Attempting to document links between teacher knowledge, particular teaching practices, and student learning has a long history in education research, although opinions differ on how successful such efforts have been (Hiebert & Grouws, 2007). Some studies have investigated the relationship between teacher knowledge and teaching practice (Hill, Sleep, Lewis, & Ball, 2007), teacher knowledge and student learning (Rowan, Correnti, & Miller, 2002), or teaching practice and student learning (Shavelson, Webb, & Burstein, 1985). Very few studies have investigated all three elements in a single study (Fennema & Franke, 1992). Progress in identifying the kinds of teacher knowledge most relevant for effective instruction has been hampered by a lack of suitable measures. Until recently, commonly available assessments of teacher knowledge measured only subject matter content knowledge or general pedagogical knowledge, neither of which have been found to have predictive validity vis-à-vis instructional quality or student learning (Darling-Hammond & Baratz-Snowden, 2005).
Perhaps not surprisingly, significant progress in research on teacher knowledge resulted from two developments: (1) theoretical developments in identifying categories of knowledge likely to directly affect instruction and (2) new efforts to study teacher knowledge through instrument development. Shulman (1986, 1987) made a major theoretical contribution when he proposed pedagogical content knowledge as the type of knowledge most likely to affect student learning. He conceptualized it as knowing content in pedagogically useful ways and thus viewed it at the intersection of teaching and learning. Mathematics educators Deborah Ball, Heather Hill, and colleagues built on Shulman’s work by designing assessments to measure teacher knowledge, including aspects of pedagogical content knowledge (Ball, 2003; Hill & Ball, 2004; Hill, Schilling, & Ball, 2004). Ball and Hill defined the Mathematics Knowledge for Teaching (MKT) construct and then developed items to measure this construct because they recognized that systematic study of teacher knowledge would depend on the development of reliable and valid measures.

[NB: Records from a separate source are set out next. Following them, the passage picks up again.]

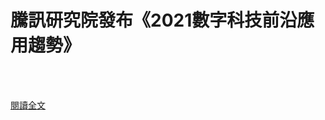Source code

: # 騰訊研究院發布《2021數字科技前沿應用趨勢》

<!--more-->
<!--312-->
<br><br/>


[閱讀全文](https://mp.weixin.qq.com/s?__biz=MzU0MDY1MTQwNA==&mid=2247559360&idx=1&sn=35cd092dad2c068fae11e1c39b05ed6c&chksm=fb365223cc41db3542951641beed46c5c2abb62934dcf3a069a7519cf9e7fad078390ce7ebde&scene=21#wechat_redirect)
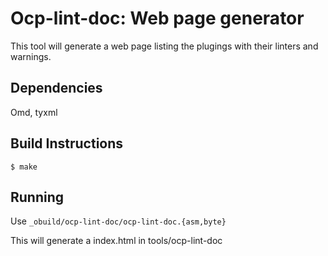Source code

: # Ocp-lint-doc: Web page generator

This tool will generate a web page listing the plugings with their linters
and warnings.

## Dependencies

Omd, tyxml

## Build Instructions

    $ make

## Running

Use `_obuild/ocp-lint-doc/ocp-lint-doc.{asm,byte}`

This will generate a index.html in tools/ocp-lint-doc
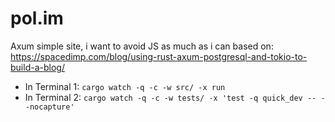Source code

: # pol.im
Axum simple site, i want to avoid JS as much as i can
based on: https://spacedimp.com/blog/using-rust-axum-postgresql-and-tokio-to-build-a-blog/

- In Terminal 1: `cargo watch -q -c -w src/ -x run`
- In Terminal 2: `cargo watch -q -c -w tests/ -x 'test -q quick_dev -- --nocapture'`
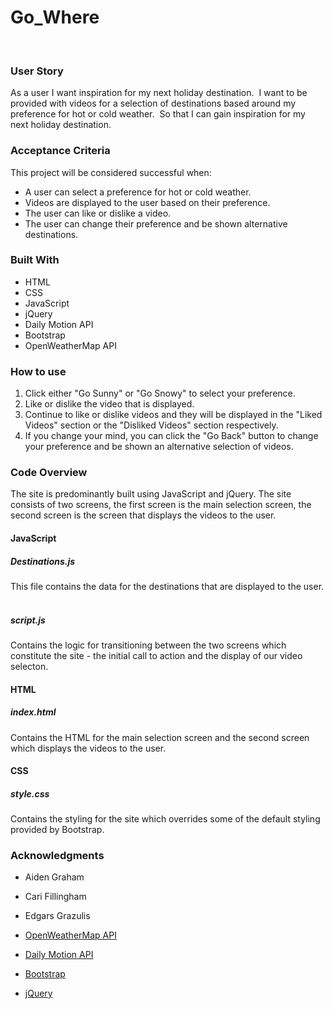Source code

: # Go_Where
​
 ### User Story
 As a user I want inspiration for my next holiday destination.
​
 I want to be provided with videos for a selection of destinations based around my preference for hot or cold weather.
​
 So that I can gain inspiration for my next holiday destination.
​
 ### Acceptance Criteria
This project will be considered successful when:
​
- A user can select a preference for hot or cold weather.
- Videos are displayed to the user based on their preference.
- The user can like or dislike a video.
- The user can change their preference and be shown alternative         destinations.
​
### Built With
- HTML
- CSS
- JavaScript
- jQuery
- Daily Motion API
- Bootstrap
- OpenWeatherMap API
​
### How to use
1. Click either "Go Sunny" or "Go Snowy" to select your preference.
​
2. Like or dislike the video that is displayed.
3. Continue to like or dislike videos and they will be displayed in the "Liked Videos" section or the "Disliked Videos" section respectively.
4. If you change your mind, you can click the "Go Back" button to change your preference and be shown an alternative selection of videos.
​
### Code Overview
The site is predominantly built using JavaScript and jQuery. The site consists of two screens, the first screen is the main selection screen, the second screen is the screen that displays the videos to the user.
​
#### JavaScript
##### Destinations.js
This file contains the data for the destinations that are displayed to the user.
​
##### script.js
Contains the logic for transitioning between the two screens which constitute the site - the initial call to action and the display of our video selecton.
​
#### HTML
##### index.html 
Contains the HTML for the main selection screen and the second screen which displays the videos to the user.
​
#### CSS
##### style.css
Contains the styling for the site which overrides some of the default styling provided by Bootstrap.
​
​
### Acknowledgments
- Aiden Graham
- Cari Fillingham
- Edgars Grazulis

- [OpenWeatherMap API](https://openweathermap.org/api)
- [Daily Motion API](https://developer.dailymotion.com/)
- [Bootstrap](https://getbootstrap.com/)
- [jQuery](https://jquery.com/)
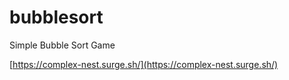 # bubblesort
Simple Bubble Sort Game

[https://complex-nest.surge.sh/](https://complex-nest.surge.sh/)

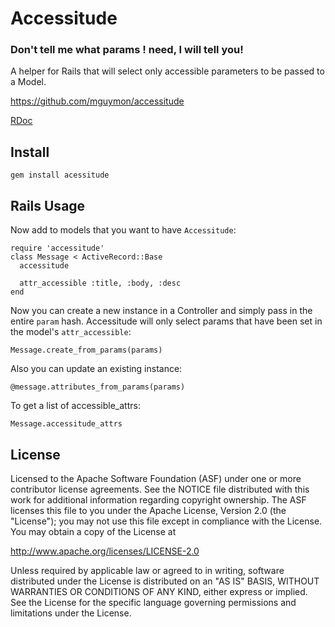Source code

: # Accessitude

### Don't tell me what params ! need, I will tell you!

A helper for Rails that will select only accessible parameters to be passed to a Model.

https://github.com/mguymon/accessitude

[RDoc](http://rubydoc.info/gems/accessitude/frames)

## Install

    gem install acessitude

## Rails Usage

Now add to models that you want to have `Accessitude`:

    require 'accessitude'
    class Message < ActiveRecord::Base
      accessitude
      
      attr_accessible :title, :body, :desc
    end
    
Now you can create a new instance in a Controller and simply pass in the entire `param` hash. Accessitude will only select params that have been set in the model's `attr_accessible`:

    Message.create_from_params(params)
    
Also you can update an existing instance:
    
    @message.attributes_from_params(params)

To get a list of accessible_attrs:
    
    Message.accessitude_attrs
    
## License

Licensed to the Apache Software Foundation (ASF) under one or more
contributor license agreements.  See the NOTICE file distributed with this
work for additional information regarding copyright ownership.  The ASF
licenses this file to you under the Apache License, Version 2.0 (the
"License"); you may not use this file except in compliance with the License.
You may obtain a copy of the License at

  http://www.apache.org/licenses/LICENSE-2.0

Unless required by applicable law or agreed to in writing, software
distributed under the License is distributed on an "AS IS" BASIS, WITHOUT
WARRANTIES OR CONDITIONS OF ANY KIND, either express or implied.  See the
License for the specific language governing permissions and limitations under
the License.

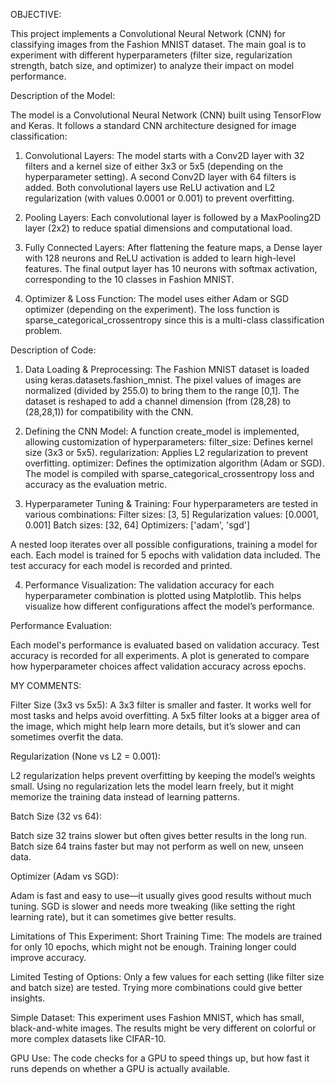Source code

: OBJECTIVE:

This project implements a Convolutional Neural Network (CNN) for classifying images from the Fashion MNIST dataset. The main goal is to experiment with different hyperparameters (filter size, regularization strength, batch size, and optimizer) to analyze their impact on model performance.

Description of the Model:

The model is a Convolutional Neural Network (CNN) built using TensorFlow and Keras. It follows a standard CNN architecture designed for image classification:

1. Convolutional Layers:
The model starts with a Conv2D layer with 32 filters and a kernel size of either 3x3 or 5x5 (depending on the hyperparameter setting).
A second Conv2D layer with 64 filters is added.
Both convolutional layers use ReLU activation and L2 regularization (with values 0.0001 or 0.001) to prevent overfitting.

2. Pooling Layers:
Each convolutional layer is followed by a MaxPooling2D layer (2x2) to reduce spatial dimensions and computational load.

3. Fully Connected Layers:
After flattening the feature maps, a Dense layer with 128 neurons and ReLU activation is added to learn high-level features.
The final output layer has 10 neurons with softmax activation, corresponding to the 10 classes in Fashion MNIST.

4. Optimizer & Loss Function:
The model uses either Adam or SGD optimizer (depending on the experiment).
The loss function is sparse_categorical_crossentropy since this is a multi-class classification problem.



Description of Code:

1. Data Loading & Preprocessing:
The Fashion MNIST dataset is loaded using keras.datasets.fashion_mnist.
The pixel values of images are normalized (divided by 255.0) to bring them to the range [0,1].
The dataset is reshaped to add a channel dimension (from (28,28) to (28,28,1)) for compatibility with the CNN.


2. Defining the CNN Model:
A function create_model is implemented, allowing customization of hyperparameters:
filter_size: Defines kernel size (3x3 or 5x5).
regularization: Applies L2 regularization to prevent overfitting.
optimizer: Defines the optimization algorithm (Adam or SGD).
The model is compiled with sparse_categorical_crossentropy loss and accuracy as the evaluation metric.

3. Hyperparameter Tuning & Training:
Four hyperparameters are tested in various combinations:
Filter sizes: [3, 5]
Regularization values: [0.0001, 0.001]
Batch sizes: [32, 64]
Optimizers: ['adam', 'sgd']

A nested loop iterates over all possible configurations, training a model for each.
Each model is trained for 5 epochs with validation data included.
The test accuracy for each model is recorded and printed.

4. Performance Visualization:
The validation accuracy for each hyperparameter combination is plotted using Matplotlib.
This helps visualize how different configurations affect the model’s performance.



Performance Evaluation:

Each model's performance is evaluated based on validation accuracy.
Test accuracy is recorded for all experiments.
A plot is generated to compare how hyperparameter choices affect validation accuracy across epochs.



MY COMMENTS:

Filter Size (3x3 vs 5x5):
A 3x3 filter is smaller and faster. It works well for most tasks and helps avoid overfitting.
A 5x5 filter looks at a bigger area of the image, which might help learn more details, but it’s slower and can sometimes overfit the data.

Regularization (None vs L2 = 0.001):

L2 regularization helps prevent overfitting by keeping the model’s weights small.
Using no regularization lets the model learn freely, but it might memorize the training data instead of learning patterns.

Batch Size (32 vs 64):

Batch size 32 trains slower but often gives better results in the long run.
Batch size 64 trains faster but may not perform as well on new, unseen data.

Optimizer (Adam vs SGD):

Adam is fast and easy to use—it usually gives good results without much tuning.
SGD is slower and needs more tweaking (like setting the right learning rate), but it can sometimes give better results.

Limitations of This Experiment:
Short Training Time:
The models are trained for only 10 epochs, which might not be enough. Training longer could improve accuracy.

Limited Testing of Options:
Only a few values for each setting (like filter size and batch size) are tested. Trying more combinations could give better insights.

Simple Dataset:
This experiment uses Fashion MNIST, which has small, black-and-white images. The results might be very different on colorful or more complex datasets like CIFAR-10.

GPU Use:
The code checks for a GPU to speed things up, but how fast it runs depends on whether a GPU is actually available.


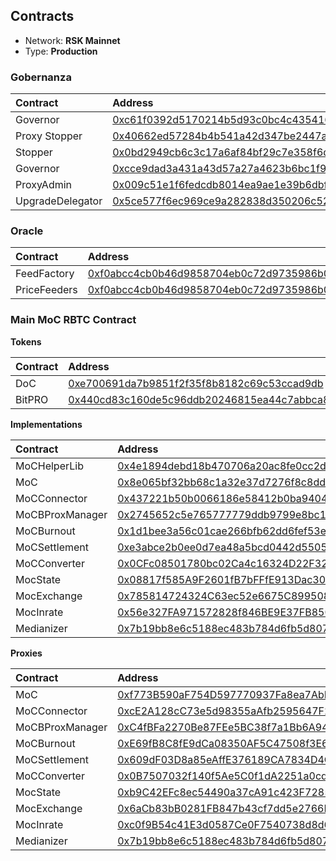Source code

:## Contracts

* Network: **RSK Mainnet**
* Type: **Production**

### Gobernanza

|  Contract  |  Address |  
|:---|:---|
|  Governor  | [0xc61f0392d5170214b5d93c0bc4c4354163abc1f7](https://explorer.rsk.co/address/0xc61f0392d5170214b5d93c0bc4c4354163abc1f7?__ctab=Code) |
|  Proxy Stopper  | [0x40662ed57284b4b541a42d347be2447abd1b119d](https://explorer.rsk.co/address/0x40662ed57284b4b541a42d347be2447abd1b119d?__ctab=Code) |
|  Stopper  | [0x0bd2949cb6c3c17a6af84bf29c7e358f6ddcd5fc](https://explorer.rsk.co/address/0x0bd2949cb6c3c17a6af84bf29c7e358f6ddcd5fc?__ctab=Code) |
|  Governor  | [0xcce9dad3a431a43d57a27a4623b6bc1f97e530fe](https://explorer.rsk.co/address/0xcce9dad3a431a43d57a27a4623b6bc1f97e530fe?__ctab=Code) |
|  ProxyAdmin  | [0x009c51e1f6fedcdb8014ea9ae1e39b6dbf2ac0ec](https://explorer.rsk.co/address/0x009c51e1f6fedcdb8014ea9ae1e39b6dbf2ac0ec?__ctab=Code) |
|  UpgradeDelegator  | [0x5ce577f6ec969ce9a282838d350206c52a6f338c](https://explorer.rsk.co/address/0x5ce577f6ec969ce9a282838d350206c52a6f338c?__ctab=Code) |

### Oracle

|  Contract  |  Address |  
|:---|:---|
|  FeedFactory  | [0xf0abcc4cb0b46d9858704eb0c72d9735986b09cf](https://blockscout.com/rsk/mainnet/address/0xf0abcc4cb0b46d9858704eb0c72d9735986b09cf/contracts) |
|  PriceFeeders  | [0xf0abcc4cb0b46d9858704eb0c72d9735986b09cf](https://blockscout.com/rsk/mainnet/address/0xf0abcc4cb0b46d9858704eb0c72d9735986b09cf) |


### Main MoC RBTC Contract

**Tokens**

|  Contract  |  Address |  
|:---|:---|
|  DoC  | [0xe700691da7b9851f2f35f8b8182c69c53ccad9db](https://explorer.rsk.co/address/0xe700691da7b9851f2f35f8b8182c69c53ccad9db?__ctab=general) |
|  BitPRO  | [0x440cd83c160de5c96ddb20246815ea44c7abbca8](https://explorer.rsk.co/address/0x440cd83c160de5c96ddb20246815ea44c7abbca8) |

**Implementations**

|  Contract  |  Address |  
|:---|:---|
|  MoCHelperLib  | [0x4e1894debd18b470706a20ac8fe0cc2d9e904218](https://explorer.rsk.co/address/0x4e1894debd18b470706a20ac8fe0cc2d9e904218?__ctab=general) |
|  MoC  | [0x8e065bf32bb68c1a32e37d7276f8c8dd5545e029](https://explorer.rsk.co/address/0x8e065bf32bb68c1a32e37d7276f8c8dd5545e029?__ctab=general) |
|  MoCConnector  | [0x437221b50b0066186e58412b0ba940441a7b7df5](https://explorer.rsk.co/address/0x437221b50b0066186e58412b0ba940441a7b7df5?__ctab=general) |
|  MoCBProxManager  | [0x2745652c5e765777779ddb9799e8bc1add892c43](https://explorer.rsk.co/address/0x2745652c5e765777779ddb9799e8bc1add892c43?__ctab=general) |
|  MoCBurnout  | [0x1d1bee3a56c01cae266bfb62dd6fef53e3f5e508](https://explorer.rsk.co/address/0x1d1bee3a56c01cae266bfb62dd6fef53e3f5e508?__ctab=general) |
|  MoCSettlement  | [0xe3abce2b0ee0d7ea48a5bcd0442d5505ae5b6334](https://explorer.rsk.co/address/0xe3abce2b0ee0d7ea48a5bcd0442d5505ae5b6334?__ctab=general) |
|  MoCConverter  | [0x0CFc08501780bc02Ca4c16324D22F32511B309a9](https://blockscout.com/rsk/mainnet/address/0x0CFc08501780bc02Ca4c16324D22F32511B309a9/contracts) |
|  MocState  | [0x08817f585A9F2601fB7bFFfE913Dac305Aaf2dDd](https://explorer.rsk.co/address/0x08817f585A9F2601fB7bFFfE913Dac305Aaf2dDd) |
|  MocExchange  | [0x785814724324C63ec52e6675C899508E74850046](https://blockscout.com/rsk/mainnet/address/0x785814724324C63ec52e6675C899508E74850046/contracts) |
|  MocInrate  | [0x56e327FA971572828f846BE9E37FB850e5852822](https://blockscout.com/rsk/mainnet/address/0x56e327fa971572828f846be9e37fb850e5852822/contracts) |
|  Medianizer  | [0x7b19bb8e6c5188ec483b784d6fb5d807a77b21bf](https://blockscout.com/rsk/mainnet/address/0x7b19bb8e6c5188ec483b784d6fb5d807a77b21bf/contracts) |

**Proxies**

|  Contract  |  Address |  
|:---|:---|
|  MoC  | [0xf773B590aF754D597770937Fa8ea7AbDf2668370](https://explorer.rsk.co/address/0xf773B590aF754D597770937Fa8ea7AbDf2668370) |
|  MoCConnector  | [0xcE2A128cC73e5d98355aAfb2595647F2D3171Faa](https://explorer.rsk.co/address/0xcE2A128cC73e5d98355aAfb2595647F2D3171Faa?__ctab=general) |
|  MoCBProxManager  | [0xC4fBFa2270Be87FEe5BC38f7a1Bb6A9415103b6c](https://explorer.rsk.co/address/0xC4fBFa2270Be87FEe5BC38f7a1Bb6A9415103b6c?__ctab=general) |
|  MoCBurnout  | [0xE69fB8C8fE9dCa08350AF5C47508f3E688D0CDd1](https://explorer.rsk.co/address/0xE69fB8C8fE9dCa08350AF5C47508f3E688D0CDd1?__ctab=general) |
|  MoCSettlement  | [0x609dF03D8a85eAffE376189CA7834D4C35e32F22](https://explorer.rsk.co/address/0x609dF03D8a85eAffE376189CA7834D4C35e32F22?__ctab=general) |
|  MoCConverter  | [0x0B7507032f140f5Ae5C0f1dA2251a0cd82c82296](https://explorer.rsk.co/address/0x0B7507032f140f5Ae5C0f1dA2251a0cd82c82296?__ctab=general) |
|  MocState  | [0xb9C42EFc8ec54490a37cA91c423F7285Fa01e257](https://explorer.rsk.co/address/0xb9C42EFc8ec54490a37cA91c423F7285Fa01e257) |
|  MocExchange  | [0x6aCb83bB0281FB847b43cf7dd5e2766BFDF49038](https://explorer.rsk.co/address/0x6aCb83bB0281FB847b43cf7dd5e2766BFDF49038) |
|  MocInrate  | [0xc0f9B54c41E3d0587Ce0F7540738d8d649b0A3F3](https://explorer.rsk.co/address/0xc0f9B54c41E3d0587Ce0F7540738d8d649b0A3F3) |
|  Medianizer  | [0x7b19bb8e6c5188ec483b784d6fb5d807a77b21bf](https://explorer.rsk.co/address/0x7b19bb8e6c5188ec483b784d6fb5d807a77b21bf) |


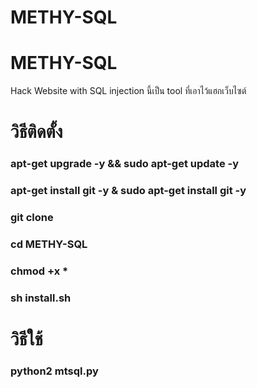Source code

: # METHY-SQL

# METHY-SQL
Hack Website with SQL injection นี้เป็น tool ที่เอาไว้แฮกเว็บไซต์

# วิธีติดตั้ง
### apt-get upgrade -y && sudo apt-get update -y
### apt-get install git -y & sudo  apt-get install git -y 
### git clone 
### cd METHY-SQL
### chmod +x *
### sh install.sh

# วิธีใช้

### python2 mtsql.py
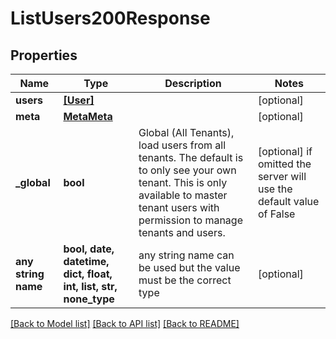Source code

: # ListUsers200Response


## Properties
Name | Type | Description | Notes
------------ | ------------- | ------------- | -------------
**users** | [**[User]**](User.md) |  | [optional] 
**meta** | [**MetaMeta**](MetaMeta.md) |  | [optional] 
**_global** | **bool** | Global (All Tenants), load users from all tenants. The default is to only see your own tenant. This is only available to master tenant users with permission to manage tenants and users. | [optional]  if omitted the server will use the default value of False
**any string name** | **bool, date, datetime, dict, float, int, list, str, none_type** | any string name can be used but the value must be the correct type | [optional]

[[Back to Model list]](../README.md#documentation-for-models) [[Back to API list]](../README.md#documentation-for-api-endpoints) [[Back to README]](../README.md)


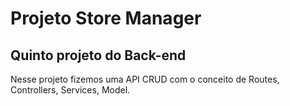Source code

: # Projeto Store Manager
## Quinto projeto do Back-end

Nesse projeto fizemos uma API CRUD com o conceito de Routes, Controllers, Services, Model.

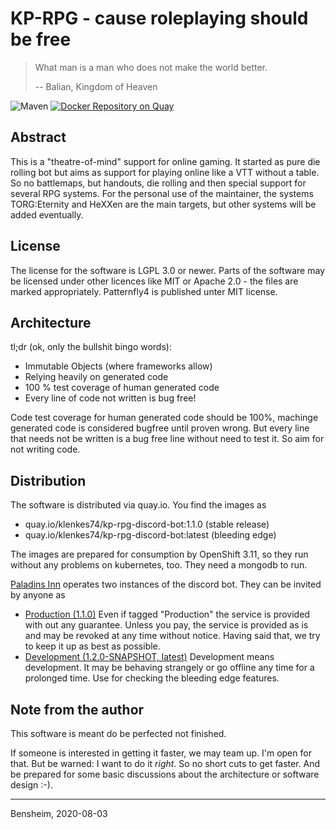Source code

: # KP-RPG - cause roleplaying should be free

> What man is a man who does not make the world better.
>
> -- Balian, Kingdom of Heaven

![Maven](https://github.com/Paladins-Inn/kp-rpg/.github/workflows/maven.yml/badge.svg)
[![Docker Repository on Quay](https://quay.io/repository/klenkes74/kp-rpg-discord-bot/status "Docker Repository on Quay")](https://quay.io/repository/klenkes74/kp-rpg-discord-bot)

## Abstract
This is a "theatre-of-mind" support for online gaming. It started as pure die rolling bot but aims as support for
playing online like a VTT without a table. So no battlemaps, but handouts, die rolling and then special support for
several RPG systems. For the personal use of the maintainer, the systems TORG:Eternity and HeXXen are the main targets,
but other systems will be added eventually.


## License
The license for the software is LGPL 3.0 or newer. Parts of the software may be licensed under other licences like MIT
or Apache 2.0 - the files are marked appropriately. Patternfly4 is published unter MIT license.


## Architecture

tl;dr (ok, only the bullshit bingo words):
- Immutable Objects (where frameworks allow)
- Relying heavily on generated code
- 100 % test coverage of human generated code
- Every line of code not written is bug free!

Code test coverage for human generated code should be 100%, machinge generated code is considered bugfree until proven 
wrong. But every line that needs not be written is a bug free line without need to test it. So aim for not writing code.


## Distribution
The software is distributed via quay.io. You find the images as

- quay.io/klenkes74/kp-rpg-discord-bot:1.1.0 (stable release)
- quay.io/klenkes74/kp-rpg-discord-bot:latest (bleeding edge)

The images are prepared for consumption by OpenShift 3.11, so they run without any problems on kubernetes, too.
They need a mongodb to run.

[Paladins Inn](https://www.paladins-inn.de) operates two instances of the discord bot. They can be invited by anyone as

- [Production (1.1.0)](https://discordapp.com/oauth2/authorize?scope=bot&client_id=794193453403734066&permissions=1882512464)
  Even if tagged "Production" the service is provided with out any guarantee. Unless you pay, the service is provided as
  is and may be revoked at any time without notice. Having said that, we try to keep it up as best as possible.
- [Development (1.2.0-SNAPSHOT, latest)](https://discordapp.com/oauth2/authorize?scope=bot&client_id=800069820812886036&permissions=1882512464) 
  Development means development. It may be behaving strangely or go offline any time for a prolonged time. Use for
  checking the bleeding edge features.


## Note from the author
This software is meant do be perfected not finished.

If someone is interested in getting it faster, we may team up. I'm open for that. But be warned: I want to do it 
_right_. So no short cuts to get faster. And be prepared for some basic discussions about the architecture or software 
design :-).

---
Bensheim, 2020-08-03
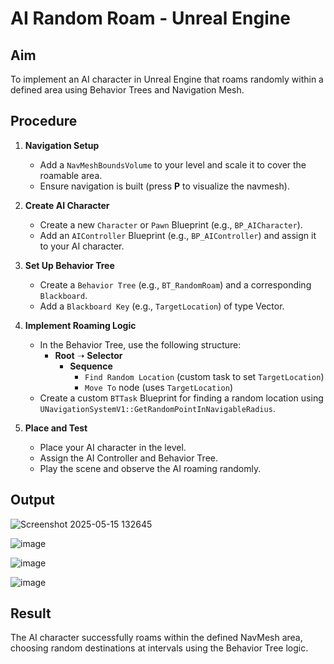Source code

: # AI Random Roam - Unreal Engine

## Aim
To implement an AI character in Unreal Engine that roams randomly within a defined area using Behavior Trees and Navigation Mesh.

## Procedure

1. **Navigation Setup**
   - Add a `NavMeshBoundsVolume` to your level and scale it to cover the roamable area.
   - Ensure navigation is built (press **P** to visualize the navmesh).

2. **Create AI Character**
   - Create a new `Character` or `Pawn` Blueprint (e.g., `BP_AICharacter`).
   - Add an `AIController` Blueprint (e.g., `BP_AIController`) and assign it to your AI character.

3. **Set Up Behavior Tree**
   - Create a `Behavior Tree` (e.g., `BT_RandomRoam`) and a corresponding `Blackboard`.
   - Add a `Blackboard Key` (e.g., `TargetLocation`) of type Vector.

4. **Implement Roaming Logic**
   - In the Behavior Tree, use the following structure:
     - **Root** ➝ **Selector**
       - **Sequence**
         - `Find Random Location` (custom task to set `TargetLocation`)
         - `Move To` node (uses `TargetLocation`)
   - Create a custom `BTTask` Blueprint for finding a random location using `UNavigationSystemV1::GetRandomPointInNavigableRadius`.

5. **Place and Test**
   - Place your AI character in the level.
   - Assign the AI Controller and Behavior Tree.
   - Play the scene and observe the AI roaming randomly.



## Output


![Screenshot 2025-05-15 132645](https://github.com/user-attachments/assets/d58dda20-904a-4dfb-84dd-f9f981588e02)




![image](https://github.com/user-attachments/assets/792fcfa6-da04-4187-9ea6-fa756a158de6)



![image](https://github.com/user-attachments/assets/479bd6be-0a5a-43cc-8d44-b5be25f5ee0e)


![image](https://github.com/user-attachments/assets/ce3e04b6-4581-4669-8225-01837f12f8f5)



## Result
The AI character successfully roams within the defined NavMesh area, choosing random destinations at intervals using the Behavior Tree logic.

Ball and colleagues undertook a comprehensive analysis of the knowledge and skills mathematics teachers need to effectively teach their students and raised the important issue of knowledge use: “It is not just what mathematics teachers know but how they know it and what they are able to mobilize mathematically in the course of teaching” (Ball, 2000, p. 243). They identified six constructs that make up teachers’ Mathematics Knowledge for Teaching and have, to date, developed a bank of multiple-choice items to measure four of these constructs. The four constructs they measured were: (1) common content knowledge (i.e., knowledge that teachers hope to develop in their students), (2) specialized content knowledge (i.e., knowledge about the mathematical content that is only likely to develop in the context of teaching, e.g., knowledge about nonstandard solution methods), (3) knowledge of mathematics and teaching (which includes knowledge of best representations), and (4) knowledge of mathematics and students (e.g., knowledge of common student misconceptions and errors). The two other constructs proposed by Ball, Thames, and Phelps (2008) are knowledge of the curriculum and knowledge “on the horizon.”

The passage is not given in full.